### [Task statement]
Only these lines of the data below are wanted: the one with "4. **Launcher Script", the one with "- Consistent formatting", and any lines between them, each repeated exactly.

● ● ● ●

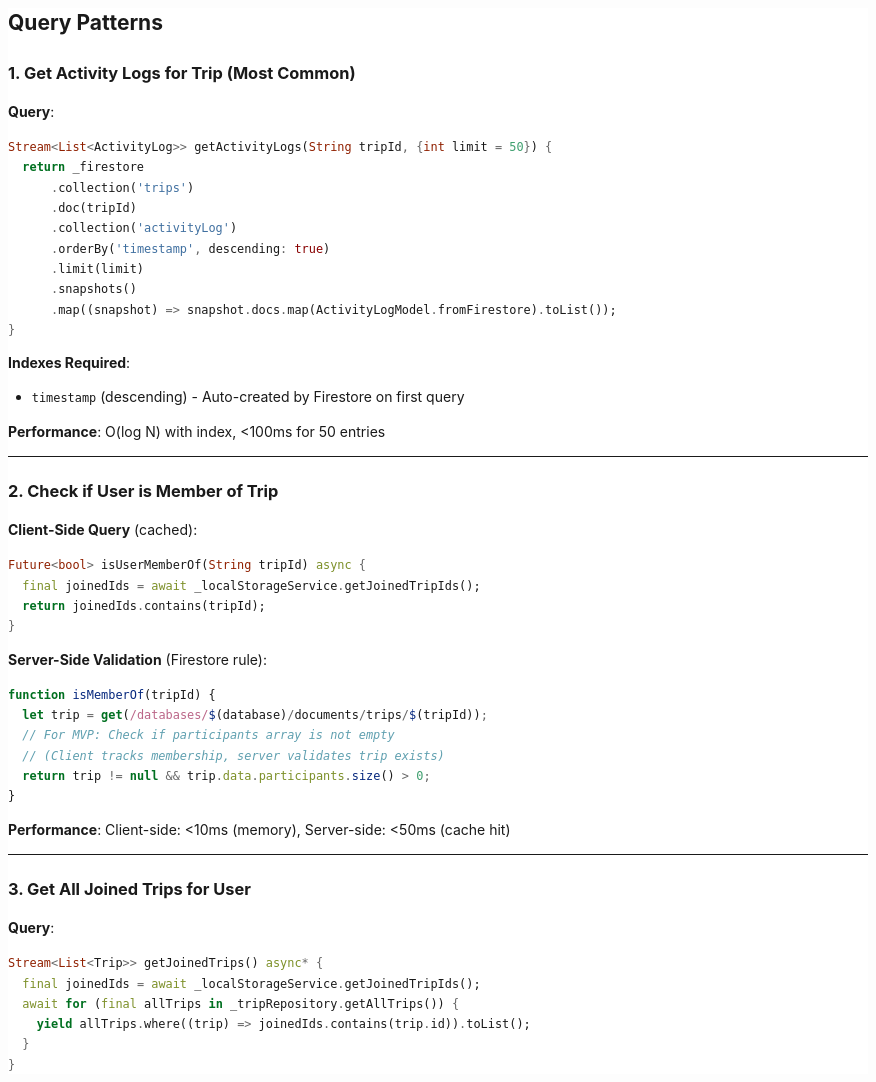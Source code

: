 ## Query Patterns

### 1. Get Activity Logs for Trip (Most Common)

**Query**:
```dart
Stream<List<ActivityLog>> getActivityLogs(String tripId, {int limit = 50}) {
  return _firestore
      .collection('trips')
      .doc(tripId)
      .collection('activityLog')
      .orderBy('timestamp', descending: true)
      .limit(limit)
      .snapshots()
      .map((snapshot) => snapshot.docs.map(ActivityLogModel.fromFirestore).toList());
}
```

**Indexes Required**:
- `timestamp` (descending) - Auto-created by Firestore on first query

**Performance**: O(log N) with index, <100ms for 50 entries

---

### 2. Check if User is Member of Trip

**Client-Side Query** (cached):
```dart
Future<bool> isUserMemberOf(String tripId) async {
  final joinedIds = await _localStorageService.getJoinedTripIds();
  return joinedIds.contains(tripId);
}
```

**Server-Side Validation** (Firestore rule):
```javascript
function isMemberOf(tripId) {
  let trip = get(/databases/$(database)/documents/trips/$(tripId));
  // For MVP: Check if participants array is not empty
  // (Client tracks membership, server validates trip exists)
  return trip != null && trip.data.participants.size() > 0;
}
```

**Performance**: Client-side: <10ms (memory), Server-side: <50ms (cache hit)

---

### 3. Get All Joined Trips for User

**Query**:
```dart
Stream<List<Trip>> getJoinedTrips() async* {
  final joinedIds = await _localStorageService.getJoinedTripIds();
  await for (final allTrips in _tripRepository.getAllTrips()) {
    yield allTrips.where((trip) => joinedIds.contains(trip.id)).toList();
  }
}
```

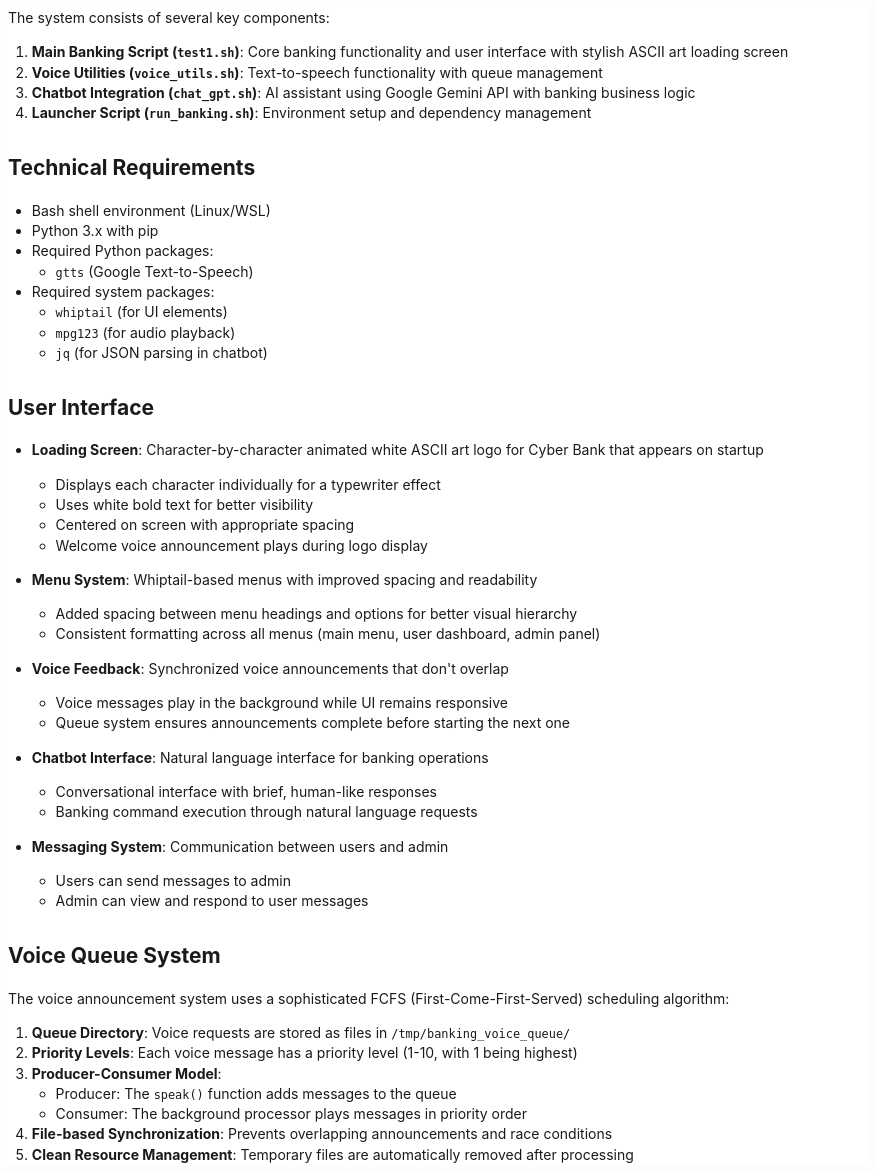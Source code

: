 The system consists of several key components:

1. **Main Banking Script (`test1.sh`)**: Core banking functionality and user interface with stylish ASCII art loading screen
2. **Voice Utilities (`voice_utils.sh`)**: Text-to-speech functionality with queue management
3. **Chatbot Integration (`chat_gpt.sh`)**: AI assistant using Google Gemini API with banking business logic
4. **Launcher Script (`run_banking.sh`)**: Environment setup and dependency management

## Technical Requirements

- Bash shell environment (Linux/WSL)
- Python 3.x with pip
- Required Python packages:
  - `gtts` (Google Text-to-Speech)
- Required system packages:
  - `whiptail` (for UI elements)
  - `mpg123` (for audio playback)
  - `jq` (for JSON parsing in chatbot)

## User Interface

- **Loading Screen**: Character-by-character animated white ASCII art logo for Cyber Bank that appears on startup
  - Displays each character individually for a typewriter effect
  - Uses white bold text for better visibility
  - Centered on screen with appropriate spacing
  - Welcome voice announcement plays during logo display

- **Menu System**: Whiptail-based menus with improved spacing and readability
  - Added spacing between menu headings and options for better visual hierarchy
  - Consistent formatting across all menus (main menu, user dashboard, admin panel)

- **Voice Feedback**: Synchronized voice announcements that don't overlap
  - Voice messages play in the background while UI remains responsive
  - Queue system ensures announcements complete before starting the next one

- **Chatbot Interface**: Natural language interface for banking operations
  - Conversational interface with brief, human-like responses
  - Banking command execution through natural language requests

- **Messaging System**: Communication between users and admin
  - Users can send messages to admin
  - Admin can view and respond to user messages

## Voice Queue System

The voice announcement system uses a sophisticated FCFS (First-Come-First-Served) scheduling algorithm:

1. **Queue Directory**: Voice requests are stored as files in `/tmp/banking_voice_queue/`
2. **Priority Levels**: Each voice message has a priority level (1-10, with 1 being highest)
3. **Producer-Consumer Model**:
   - Producer: The `speak()` function adds messages to the queue
   - Consumer: The background processor plays messages in priority order
4. **File-based Synchronization**: Prevents overlapping announcements and race conditions
5. **Clean Resource Management**: Temporary files are automatically removed after processing
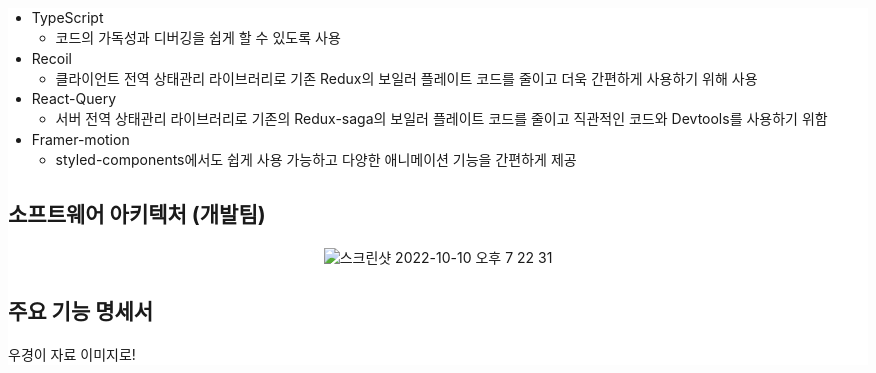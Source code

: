 - TypeScript
    - 코드의 가독성과 디버깅을 쉽게 할 수 있도록 사용
- Recoil
    - 클라이언트 전역 상태관리 라이브러리로 기존 Redux의 보일러 플레이트 코드를 줄이고 더욱 간편하게 사용하기 위해 사용
- React-Query
    - 서버 전역 상태관리 라이브러리로 기존의 Redux-saga의 보일러 플레이트 코드를 줄이고 직관적인 코드와 Devtools를 사용하기 위함
- Framer-motion
    - styled-components에서도 쉽게 사용 가능하고 다양한 애니메이션 기능을 간편하게 제공

## 소프트웨어 아키텍처 (개발팀)
<div align="center">
  <img width="700" alt="스크린샷 2022-10-10 오후 7 22 31" src="https://user-images.githubusercontent.com/83197138/195968638-0b24c1a9-86e1-47a4-8730-2a27a71c58a6.png">
</div>


## 주요 기능 명세서

우경이 자료 이미지로!
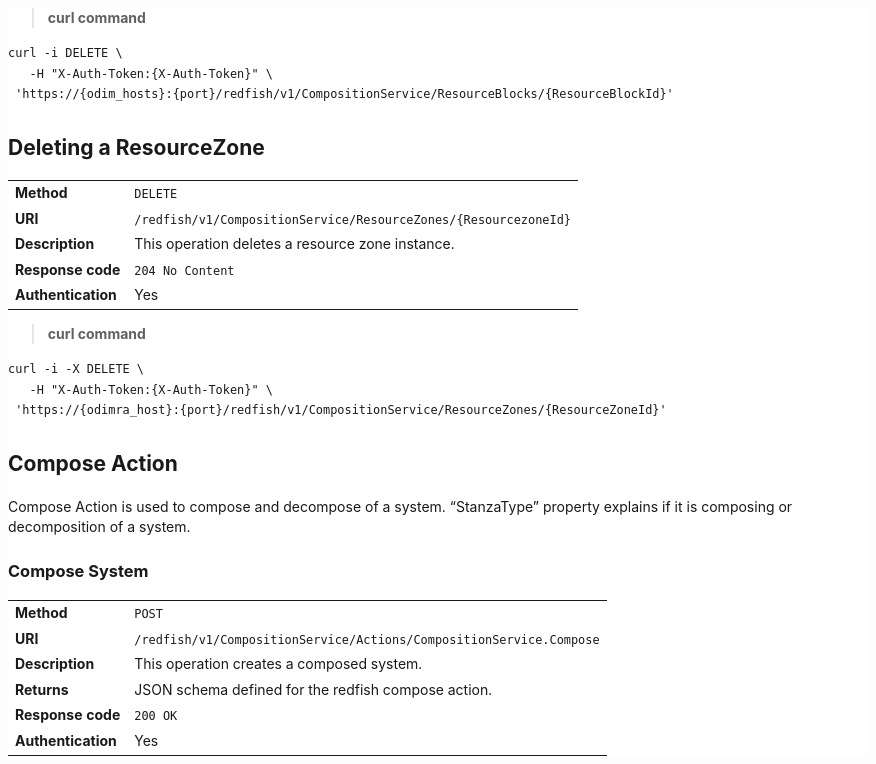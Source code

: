 
>**curl command**

```
curl -i DELETE \
   -H "X-Auth-Token:{X-Auth-Token}" \
 'https://{odim_hosts}:{port}/redfish/v1/CompositionService/ResourceBlocks/{ResourceBlockId}'

```







## Deleting a ResourceZone

|||
|---------------|---------------|
|**Method** |`DELETE` |
|**URI** |`/redfish/v1/CompositionService/ResourceZones/{ResourcezoneId}` |
|**Description** |This operation deletes a resource zone instance.|
|**Response code** | `204 No Content` |
|**Authentication** |Yes|


>**curl command**


```
curl -i -X DELETE \
   -H "X-Auth-Token:{X-Auth-Token}" \
 'https://{odimra_host}:{port}/redfish/v1/CompositionService/ResourceZones/{ResourceZoneId}'

```








## Compose Action
Compose Action is used to compose and decompose of a system. “StanzaType” property explains if it is composing or decomposition of a system. 

### Compose System

|||
|---------------|---------------|
|**Method** |`POST` |
|**URI** |`/redfish/v1/CompositionService/Actions/CompositionService.Compose` |
|**Description** |This operation creates a composed system.|
|**Returns** |JSON schema defined for the redfish compose action.|
|**Response code** | `200 OK` |
|**Authentication** |Yes|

● ● ● ●

### [Output for this task]
4. **Launcher Script (`run_banking.sh`)**: Environment setup and dependency management

## Technical Requirements

- Bash shell environment (Linux/WSL)
- Python 3.x with pip
- Required Python packages:
  - `gtts` (Google Text-to-Speech)
- Required system packages:
  - `whiptail` (for UI elements)
  - `mpg123` (for audio playback)
  - `jq` (for JSON parsing in chatbot)

## User Interface

- **Loading Screen**: Character-by-character animated white ASCII art logo for Cyber Bank that appears on startup
  - Displays each character individually for a typewriter effect
  - Uses white bold text for better visibility
  - Centered on screen with appropriate spacing
  - Welcome voice announcement plays during logo display

- **Menu System**: Whiptail-based menus with improved spacing and readability
  - Added spacing between menu headings and options for better visual hierarchy
  - Consistent formatting across all menus (main menu, user dashboard, admin panel)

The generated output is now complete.